Did someone exist named Jesus that lived about that time and was a religious leader of some kind and got crucified by Pontius Pilot and forms the mythical basis of the Gospels. I think the answer to that is almost certainly yes. But whether any thing else said about him is true is a matter of ... faith.
Re: Toys? (Score:4, Insightful)
Again, I'd be surprised if it was only one. Moreover, there is no need to be the same person, things get merged together all the time. It's even likely that the stories the bible compiles about Jesus are stories that are older and about a different messiah or preacher, much like the OT lent stories from older sources, like the story about the flood or the story of Moses.
Crucifixion was hardly a rare kind of punishment in those days, the Romans really loved putting people onto crosses for some odd reason.
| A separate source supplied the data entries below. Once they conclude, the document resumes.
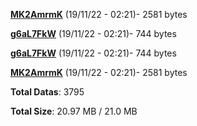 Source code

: [**MK2AmrmK**](/data/MK2AmrmK.txt) (19/11/22 - 02:21)- 2581 bytes

[**g6aL7FkW**](/data/g6aL7FkW.txt) (19/11/22 - 02:21)- 744 bytes

[**g6aL7FkW**](/data/g6aL7FkW.txt) (19/11/22 - 02:21)- 744 bytes

[**MK2AmrmK**](/data/MK2AmrmK.txt) (19/11/22 - 02:21)- 2581 bytes

**Total Datas**: 3795

**Total Size**: 20.97 MB / 21.0 MB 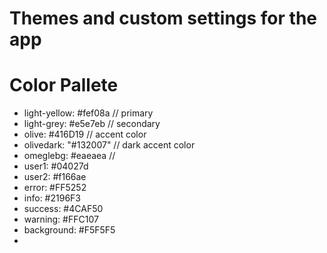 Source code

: # Themes and custom settings for the app

# Color Pallete
- light-yellow: #fef08a // primary
- light-grey: #e5e7eb // secondary
- olive: #416D19 // accent color
- olivedark: "#132007" // dark accent color
- omeglebg: #eaeaea //
- user1: #04027d 
- user2: #f166ae
- error: #FF5252
- info: #2196F3
- success: #4CAF50
- warning: #FFC107
- background: #F5F5F5
-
It was a really gruesome kind of death and it did impress people to see people die like this (ya know, TV wasn't that big a thing back then, they didn't have much for entertainment...), it was a handy tool to convince people it's better to not question Roman authority. Did they crucify someone named Jesus? Almost certainly they did.
Another thing that was certainly not in short supply in those days were religious leaders, preaching and wandering, wandering and preaching. Whenever times were rough, and Roman occupation isn't really a picnic, there was never a shortage of people pointing to religion as the solution for everything. Was one of them crucified? Certainly. Was one of them named Jesus? Again, pretty much certainly.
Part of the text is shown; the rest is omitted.